### EXERCISE
Only the text carries over: repeat the records exactly and drop the images.

━━━━━ EXCERPTED DATA ━━━━━

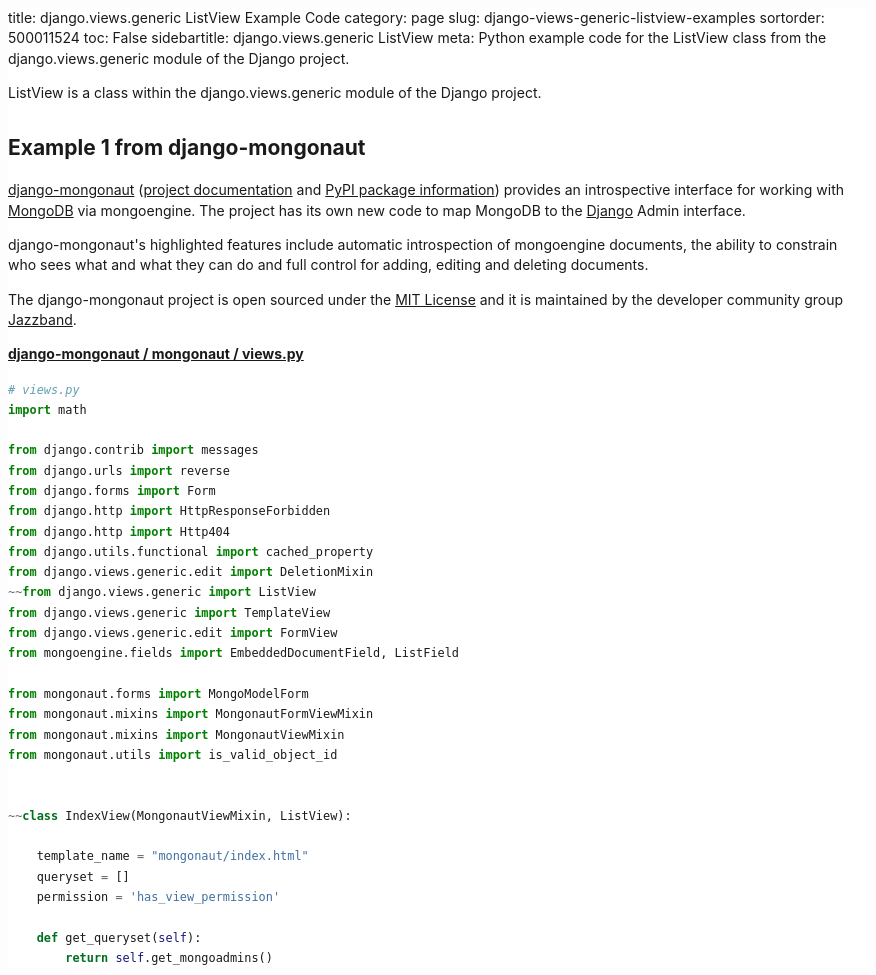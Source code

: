 title: django.views.generic ListView Example Code
category: page
slug: django-views-generic-listview-examples
sortorder: 500011524
toc: False
sidebartitle: django.views.generic ListView
meta: Python example code for the ListView class from the django.views.generic module of the Django project.


ListView is a class within the django.views.generic module of the Django project.


## Example 1 from django-mongonaut
[django-mongonaut](https://github.com/jazzband/django-mongonaut)
([project documentation](https://django-mongonaut.readthedocs.io/en/latest/)
and
[PyPI package information](https://pypi.org/project/django-mongonaut/))
provides an introspective interface for working with
[MongoDB](/mongodb.html) via mongoengine. The project has its own new code
to map MongoDB to the [Django](/django.html) Admin interface.

django-mongonaut's highlighted features include automatic introspection of
mongoengine documents, the ability to constrain who sees what and what
they can do and full control for adding, editing and deleting documents.

The django-mongonaut project is open sourced under the
[MIT License](https://github.com/jazzband/django-mongonaut/blob/master/LICENSE.txt)
and it is maintained by the developer community group
[Jazzband](https://jazzband.co/).

[**django-mongonaut / mongonaut / views.py**](https://github.com/jazzband/django-mongonaut/blob/master/mongonaut/./views.py)

```python
# views.py
import math

from django.contrib import messages
from django.urls import reverse
from django.forms import Form
from django.http import HttpResponseForbidden
from django.http import Http404
from django.utils.functional import cached_property
from django.views.generic.edit import DeletionMixin
~~from django.views.generic import ListView
from django.views.generic import TemplateView
from django.views.generic.edit import FormView
from mongoengine.fields import EmbeddedDocumentField, ListField

from mongonaut.forms import MongoModelForm
from mongonaut.mixins import MongonautFormViewMixin
from mongonaut.mixins import MongonautViewMixin
from mongonaut.utils import is_valid_object_id


~~class IndexView(MongonautViewMixin, ListView):

    template_name = "mongonaut/index.html"
    queryset = []
    permission = 'has_view_permission'

    def get_queryset(self):
        return self.get_mongoadmins()


```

━━━━━

### RESPONSE TO THIS EXERCISE
Source code

: title: django.views.generic ListView Example Code
category: page
slug: django-views-generic-listview-examples
sortorder: 500011524
toc: False
sidebartitle: django.views.generic ListView
meta: Python example code for the ListView class from the django.views.generic module of the Django project.


ListView is a class within the django.views.generic module of the Django project.


## Example 1 from django-mongonaut
[django-mongonaut](https://github.com/jazzband/django-mongonaut)
([project documentation](https://django-mongonaut.readthedocs.io/en/latest/)
and
[PyPI package information](https://pypi.org/project/django-mongonaut/))
provides an introspective interface for working with
[MongoDB](/mongodb.html) via mongoengine. The project has its own new code
to map MongoDB to the [Django](/django.html) Admin interface.

django-mongonaut's highlighted features include automatic introspection of
mongoengine documents, the ability to constrain who sees what and what
they can do and full control for adding, editing and deleting documents.

The django-mongonaut project is open sourced under the
[MIT License](https://github.com/jazzband/django-mongonaut/blob/master/LICENSE.txt)
and it is maintained by the developer community group
[Jazzband](https://jazzband.co/).

[**django-mongonaut / mongonaut / views.py**](https://github.com/jazzband/django-mongonaut/blob/master/mongonaut/./views.py)

```python
# views.py
import math

from django.contrib import messages
from django.urls import reverse
from django.forms import Form
from django.http import HttpResponseForbidden
from django.http import Http404
from django.utils.functional import cached_property
from django.views.generic.edit import DeletionMixin
~~from django.views.generic import ListView
from django.views.generic import TemplateView
from django.views.generic.edit import FormView
from mongoengine.fields import EmbeddedDocumentField, ListField

from mongonaut.forms import MongoModelForm
from mongonaut.mixins import MongonautFormViewMixin
from mongonaut.mixins import MongonautViewMixin
from mongonaut.utils import is_valid_object_id


~~class IndexView(MongonautViewMixin, ListView):

    template_name = "mongonaut/index.html"
    queryset = []
    permission = 'has_view_permission'

    def get_queryset(self):
        return self.get_mongoadmins()


```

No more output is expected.